§ ACTIVITY:
Starting at the line that holds "u_1 - u_3 + u_7 = 0 \\", transcribe every line to the end of the data exactly; include no other lines.

§ DATA RECORDS:
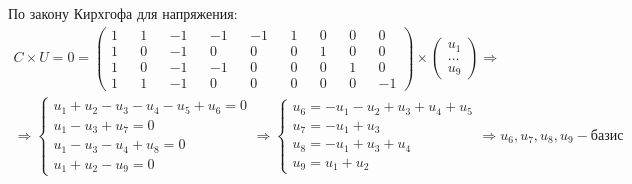 \documentclass{article}
\begin{document}
По закону Кирхгофа для напряжения:
\begin{align*}
    C \times U = 0 = 
    \begin{pmatrix}
        1 && 1 && -1 && -1 && -1 && 1 && 0 && 0 &&  0 \\
        1 && 0 && -1 &&  0 &&  0 && 0 && 1 && 0 &&  0 \\
        1 && 0 && -1 && -1 &&  0 && 0 && 0 && 1 &&  0 \\
        1 && 1 && -1 &&  0 &&  0 && 0 && 0 && 0 && -1
    \end{pmatrix}
    \times
    \begin{pmatrix}
        u_1 \\ \dots \\ u_9
    \end{pmatrix}
    \Longrightarrow \\
    \Longrightarrow
    \begin{cases}
        u_1 + u_2 - u_3 - u_4 - u_5 + u_6 = 0 \\
        u_1 - u_3 + u_7 = 0 \\
        u_1 - u_3 - u_4 + u_8 = 0 \\
        u_1 + u_2 - u_9 = 0
    \end{cases}
    \Longrightarrow
    \begin{cases}
        u_6 = -u_1 - u_2 + u_3 + u_4 + u_5 \\
        u_7 = -u_1 + u_3 \\
        u_8 = -u_1 + u_3 + u_4 \\
        u_9 = u_1 + u_2
    \end{cases}
    \Longrightarrow
    u_6, u_7, u_8, u_9 - \text{базис} \\
\end{align*}
\end{document}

§ TASK OUTPUT:
        u_1 - u_3 + u_7 = 0 \\
        u_1 - u_3 - u_4 + u_8 = 0 \\
        u_1 + u_2 - u_9 = 0
    \end{cases}
    \Longrightarrow
    \begin{cases}
        u_6 = -u_1 - u_2 + u_3 + u_4 + u_5 \\
        u_7 = -u_1 + u_3 \\
        u_8 = -u_1 + u_3 + u_4 \\
        u_9 = u_1 + u_2
    \end{cases}
    \Longrightarrow
    u_6, u_7, u_8, u_9 - \text{базис} \\
\end{align*}
\end{document}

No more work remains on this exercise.